> **YOUR TASK**: Include the line with "The fluctuation for" and every line before it in the entries below, echoed exactly, but not the pictures.

DATA SHOWN Start Marker

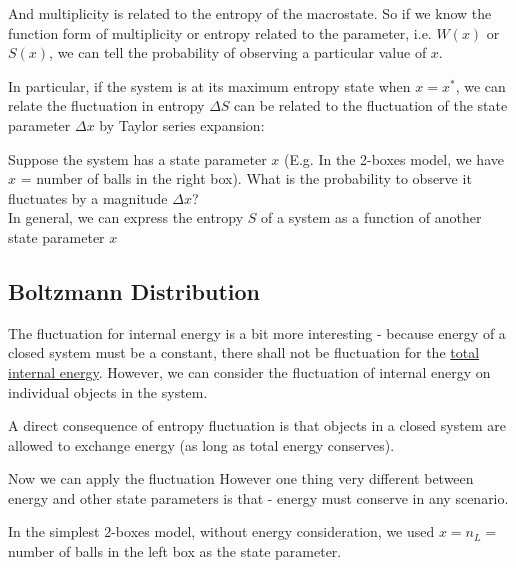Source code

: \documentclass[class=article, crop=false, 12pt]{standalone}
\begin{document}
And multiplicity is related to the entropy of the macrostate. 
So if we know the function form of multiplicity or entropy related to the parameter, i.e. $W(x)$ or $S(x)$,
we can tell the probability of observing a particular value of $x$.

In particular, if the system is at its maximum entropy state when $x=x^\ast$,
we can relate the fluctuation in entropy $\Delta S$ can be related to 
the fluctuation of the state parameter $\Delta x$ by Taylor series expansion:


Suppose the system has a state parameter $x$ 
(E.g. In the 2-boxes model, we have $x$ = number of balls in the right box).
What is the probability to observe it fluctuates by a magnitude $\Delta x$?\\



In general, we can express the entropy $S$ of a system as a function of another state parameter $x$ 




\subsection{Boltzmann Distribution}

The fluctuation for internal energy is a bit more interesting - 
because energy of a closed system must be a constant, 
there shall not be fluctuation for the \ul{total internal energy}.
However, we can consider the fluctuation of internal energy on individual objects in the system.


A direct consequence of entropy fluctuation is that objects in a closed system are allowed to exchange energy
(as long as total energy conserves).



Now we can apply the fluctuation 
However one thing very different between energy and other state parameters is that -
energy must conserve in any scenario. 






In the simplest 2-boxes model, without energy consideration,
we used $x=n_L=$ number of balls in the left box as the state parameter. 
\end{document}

DATA SHOWN End Marker

> **SOLUTION FOR THIS TASK**:
Source code

: \documentclass[class=article, crop=false, 12pt]{standalone}
\begin{document}
And multiplicity is related to the entropy of the macrostate. 
So if we know the function form of multiplicity or entropy related to the parameter, i.e. $W(x)$ or $S(x)$,
we can tell the probability of observing a particular value of $x$.

In particular, if the system is at its maximum entropy state when $x=x^\ast$,
we can relate the fluctuation in entropy $\Delta S$ can be related to 
the fluctuation of the state parameter $\Delta x$ by Taylor series expansion:


Suppose the system has a state parameter $x$ 
(E.g. In the 2-boxes model, we have $x$ = number of balls in the right box).
What is the probability to observe it fluctuates by a magnitude $\Delta x$?\\



In general, we can express the entropy $S$ of a system as a function of another state parameter $x$ 




\subsection{Boltzmann Distribution}

The fluctuation for internal energy is a bit more interesting - 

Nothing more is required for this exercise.